:: Task to carry out ::
Report back every line from the entries below in which the word "between" occurs.

(Records for the exercise Opens)

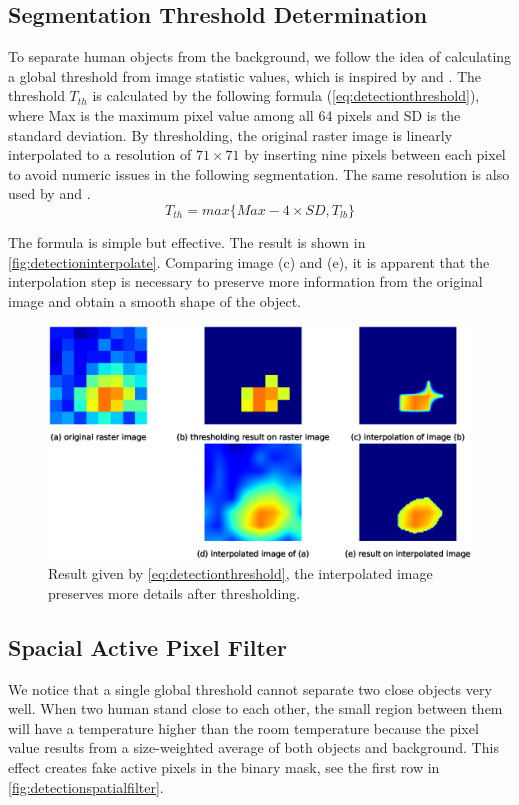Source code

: \subsection{Segmentation Threshold Determination}
To separate human objects from the background, we follow the idea of calculating a global threshold from image statistic values, which is inspired by \cite{virtualtrack} and \cite{jeong2014probabilistic}. The threshold $T_{th}$ is calculated by the following formula (\autoref{eq:detectionthreshold}), where Max is the maximum pixel value among all 64 pixels and SD is the standard deviation. By thresholding, the original raster image is linearly interpolated to a resolution of $71\times71$ by inserting nine pixels between each pixel to avoid numeric issues in the following segmentation. The same resolution is also used by \cite{virtualtrack} and \cite{mika}.
\begin{equation}\label{eq:detectionthreshold}
  T_{th} = max\{Max - 4\times SD, T_{lb}\}
\end{equation}

The formula is simple but effective. The result is shown in \autoref{fig:detectioninterpolate}. Comparing image (c) and (e), it is apparent that the interpolation step is necessary to preserve more information from the original image and obtain a smooth shape of the object.
\begin{figure}
  \centering
  \includegraphics[width=\textwidth]{figures/detect_interpolate.eps}
  \caption{Result given by \autoref{eq:detectionthreshold}, the interpolated image preserves more details after thresholding.}\label{fig:detectioninterpolate}
\end{figure}

\subsection{Spacial Active Pixel Filter}
We notice that a single global threshold cannot separate two close objects very well. When two human stand close to each other, the small region between them will have a temperature higher than the room temperature because the pixel value results from a size-weighted average of both objects and background. This effect creates fake active pixels in the binary mask, see the first row in \autoref{fig:detectionspatialfilter}.

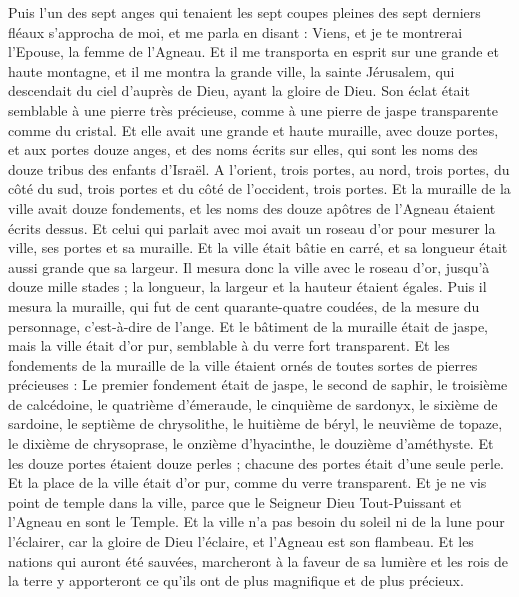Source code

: \begin{multicols}{2}
Puis l'un des sept anges qui tenaient les sept coupes pleines des sept derniers fléaux s'approcha de moi, et me parla en disant : Viens, et je te montrerai l'Epouse, la femme de l'Agneau.
Et il me transporta en esprit sur une grande et haute montagne, et il me montra la grande ville, la sainte Jérusalem, qui descendait du ciel d'auprès de Dieu,
ayant la gloire de Dieu. Son éclat était semblable à une pierre très précieuse, comme à une pierre de jaspe transparente comme du cristal.
Et elle avait une grande et haute muraille, avec douze portes, et aux portes douze anges, et des noms écrits sur elles, qui sont les noms des douze tribus des enfants d'Israël.
A l'orient, trois portes, au nord, trois portes, du côté du sud, trois portes et du côté de l'occident, trois portes.
Et la muraille de la ville avait douze fondements, et les noms des douze apôtres de l'Agneau étaient écrits dessus.
Et celui qui parlait avec moi avait un roseau d'or pour mesurer la ville, ses portes et sa muraille.
Et la ville était bâtie en carré, et sa longueur était aussi grande que sa largeur. Il mesura donc la ville avec le roseau d'or, jusqu'à douze mille stades ; la longueur, la largeur et la hauteur étaient égales.
Puis il mesura la muraille, qui fut de cent quarante-quatre coudées, de la mesure du personnage, c'est-à-dire de l'ange.
Et le bâtiment de la muraille était de jaspe, mais la ville était d'or pur, semblable à du verre fort transparent.
Et les fondements de la muraille de la ville étaient ornés de toutes sortes de pierres précieuses : Le premier fondement était de jaspe, le second de saphir, le troisième de calcédoine, le quatrième d'émeraude,
le cinquième de sardonyx, le sixième de sardoine, le septième de chrysolithe, le huitième de béryl, le neuvième de topaze, le dixième de chrysoprase, le onzième d'hyacinthe, le douzième d'améthyste.
Et les douze portes étaient douze perles ; chacune des portes était d'une seule perle. Et la place de la ville était d'or pur, comme du verre transparent.
Et je ne vis point de temple dans la ville, parce que le Seigneur Dieu Tout-Puissant et l'Agneau en sont le Temple.
Et la ville n'a pas besoin du soleil ni de la lune pour l'éclairer, car la gloire de Dieu l'éclaire, et l'Agneau est son flambeau.
Et les nations qui auront été sauvées, marcheront à la faveur de sa lumière et les rois de la terre y apporteront ce qu'ils ont de plus magnifique et de plus précieux.

\end{multicols}
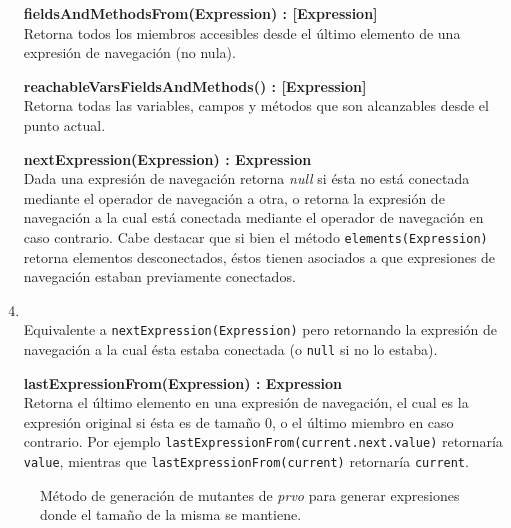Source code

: \begin{enumerate}[leftmargin=.75cm,align=left]
	\item[\textbf{fieldsAndMethodsFrom(Expression) : [Expression]}]\mbox{}\\ Retorna todos los miembros accesibles desde el \'ultimo elemento de una expresi\'on de navegaci\'on (no nula).
	
	\item[\textbf{reachableVarsFieldsAndMethods() : [Expression]}]\mbox{}\\ Retorna todas las variables, campos y m\'etodos que son alcanzables desde el punto actual.
	
	\item[\textbf{nextExpression(Expression) : Expression}]\mbox{}\\ Dada una expresi\'on de navegaci\'on retorna \emph{null} si \'esta no est\'a conectada mediante el operador de navegaci\'on a otra, o retorna la expresi\'on de navegaci\'on a la cual est\'a conectada mediante el operador de navegaci\'on en caso contrario. Cabe destacar que si bien el m\'etodo \lstinline{elements(Expression)} retorna elementos desconectados, \'estos tienen asociados a que expresiones de navegaci\'on estaban previamente conectados.
	
	\item[\textbf{previousExpression(Expression) : Expression}]\mbox{}\\ Equivalente a \lstinline{nextExpression(Expression)} pero retornando la expresi\'on de navegaci\'on a la cual \'esta estaba conectada (o \lstinline{null} si no lo estaba).
	
	\item[\textbf{lastExpressionFrom(Expression) : Expression}]\mbox{}\\ Retorna el \'ultimo elemento en una expresi\'on de navegaci\'on, el cual es la expresi\'on original si \'esta es de tama\~no $0$, o el \'ultimo miembro en caso contrario. Por ejemplo \lstinline{lastExpressionFrom(current.next.value)} retornar\'ia \lstinline{value}, mientras que \lstinline{lastExpressionFrom(current)} retornar\'ia \lstinline{current}.
\end{enumerate}

\begin{figure}
	
	\caption{M\'etodo de generaci\'on de mutantes de \emph{prvo} para generar expresiones donde el tama\~no de la misma se mantiene.}
	\label{figures.code.prvoMethods.sameLength}
\end{figure}

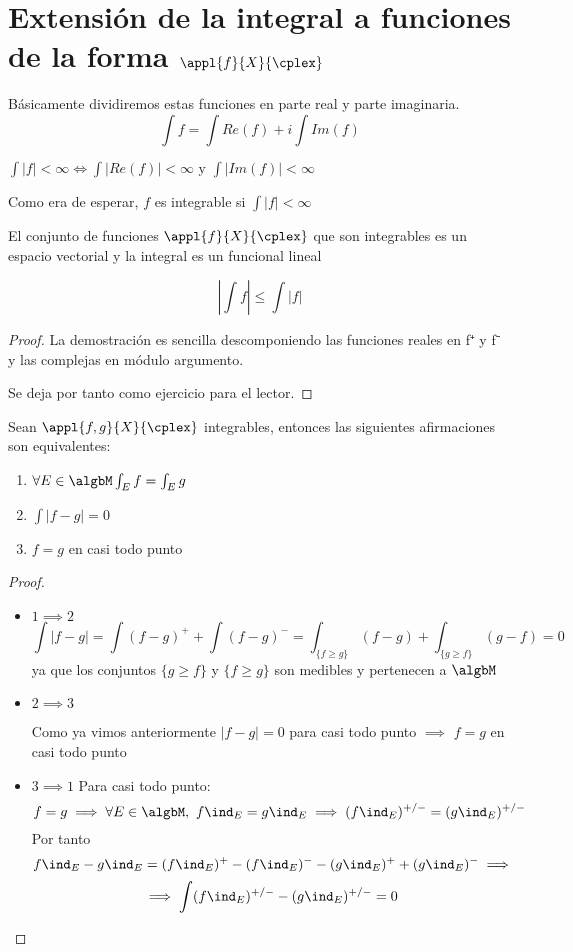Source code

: \documentclass{apuntes}
\begin{document}
\section{Extensión de la integral a funciones de la forma $\appl{f}{X}{\cplex}$}
Básicamente dividiremos estas funciones en parte real y parte imaginaria.
\[\int f = \int Re(f) + i \int Im(f)\]

\obs $\int |f| < \infty \iff \int |Re(f)| < \infty \text{ y } \int |Im(f)| < \infty$

Como era de esperar, $f$ es integrable si $\int |f| < \infty$

\begin{prop}
El conjunto de funciones $\appl{f}{X}{\cplex}$ que son integrables es un espacio vectorial y la integral es un funcional lineal
\end{prop}

\begin{prop}
\[\left|\int f \right| \leq \int |f|\]
\end{prop}
\begin{proof}
La demostración es sencilla descomponiendo las funciones reales en f⁺ y f⁻  y las complejas en módulo argumento.

Se deja por tanto como ejercicio para el lector.
\end{proof}


\begin{prop}
Sean $\appl{f,g}{X}{\cplex}$ integrables, entonces las siguientes afirmaciones son equivalentes:
\begin{enumerate}
\item $\forall E \in \algbM \int_E f = \int_E g$
\item $\int |f-g| = 0$
\item $f=g$ en casi todo punto
\end{enumerate}
\end{prop}

\begin{proof}
\begin{itemize}
\item $ 1 \implies 2$
\[\int |f-g| = \int (f-g)^+ + \int (f-g)^- = \int_{\{f \geq g\}} (f-g) + \int_{\{g \geq f\}} (g-f) = 0\]
ya que los conjuntos $\{g \geq f\}$ y $\{f \geq g\}$ son medibles y pertenecen a $\algbM$
\item $2 \implies 3$

Como ya vimos anteriormente $|f-g|=0$ para casi todo punto $\implies$ $f=g$ en casi todo punto

\item $3 \implies 1$
Para casi todo punto:
\[f=g  \implies \forall E \in \algbM, \ f\ind_E =g\ind_E\implies (f\ind_E)^{+/-} = (g\ind_E)^{+/-}\]
Por tanto
\[f\ind_E - g\ind_E = (f\ind_E)^+ - (f\ind_E)^- - (g\ind_E)^+ + (g\ind_E)^- \implies \]
\[\implies \int (f\ind_E)^{+/-} - (g\ind_E)^{+/-} = 0\]
\end{itemize}
\end{proof}
\end{document}
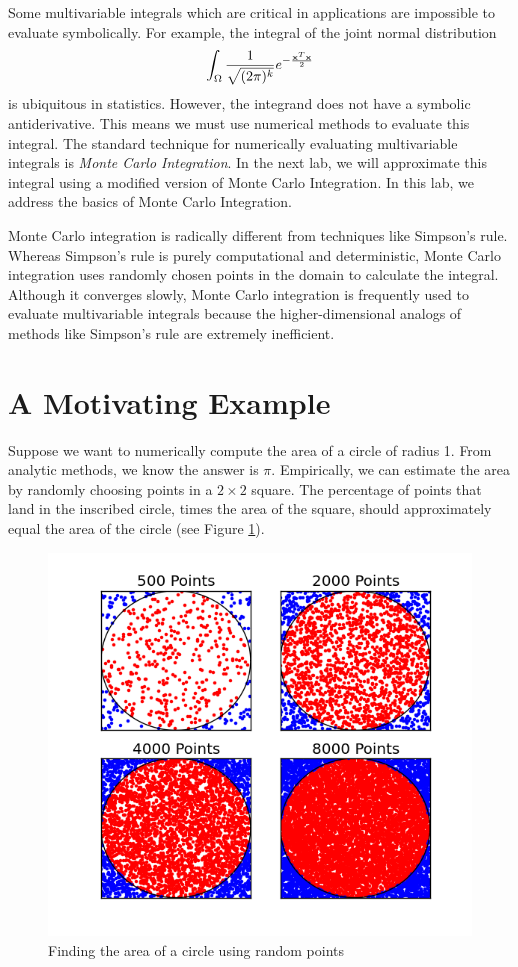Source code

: 
Some multivariable integrals which are critical in applications are impossible to evaluate symbolically.
For example, the integral of the joint normal distribution
\[
\int_{\Omega} \frac{1}{\sqrt{(2 \pi)^k}} e^{- \frac{\bold{x}^T\bold{x}}{2}}
\]
is ubiquitous in statistics.
However, the integrand does not have a symbolic antiderivative.
This means we must use numerical methods to evaluate this integral. The standard technique for numerically evaluating multivariable integrals is \emph{Monte Carlo Integration}. In the next lab, we will approximate this integral using a modified version of Monte Carlo Integration. In this lab, we address the basics of Monte Carlo Integration.

Monte Carlo integration is radically different from techniques like Simpson's rule. Whereas Simpson's rule is purely computational and deterministic, Monte Carlo integration uses randomly chosen points  in the domain to calculate the integral.
Although it converges slowly, Monte Carlo integration is frequently used to evaluate multivariable integrals because the higher-dimensional analogs of methods like Simpson's rule are extremely inefficient.

\section*{A Motivating Example} %

Suppose we want to numerically compute the area of a circle of radius 1.
From analytic methods, we know the answer is $\pi$.
Empirically, we can estimate the area by randomly choosing points in a $2 \times 2$ square.
The percentage of points that land in the inscribed circle, times the area of the square, should approximately equal the area of the circle (see Figure \ref{fig:MCCircle}).

\begin{figure}
\includegraphics[width=.7\textwidth]{figures/MC.png}
\caption{Finding the area of a circle using random points}
\label{fig:MCCircle}
\end{figure}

(Records for the exercise Closes)

:: Exercise solution ::
To separate human objects from the background, we follow the idea of calculating a global threshold from image statistic values, which is inspired by \cite{virtualtrack} and \cite{jeong2014probabilistic}. The threshold $T_{th}$ is calculated by the following formula (\autoref{eq:detectionthreshold}), where Max is the maximum pixel value among all 64 pixels and SD is the standard deviation. By thresholding, the original raster image is linearly interpolated to a resolution of $71\times71$ by inserting nine pixels between each pixel to avoid numeric issues in the following segmentation. The same resolution is also used by \cite{virtualtrack} and \cite{mika}.
We notice that a single global threshold cannot separate two close objects very well. When two human stand close to each other, the small region between them will have a temperature higher than the room temperature because the pixel value results from a size-weighted average of both objects and background. This effect creates fake active pixels in the binary mask, see the first row in \autoref{fig:detectionspatialfilter}.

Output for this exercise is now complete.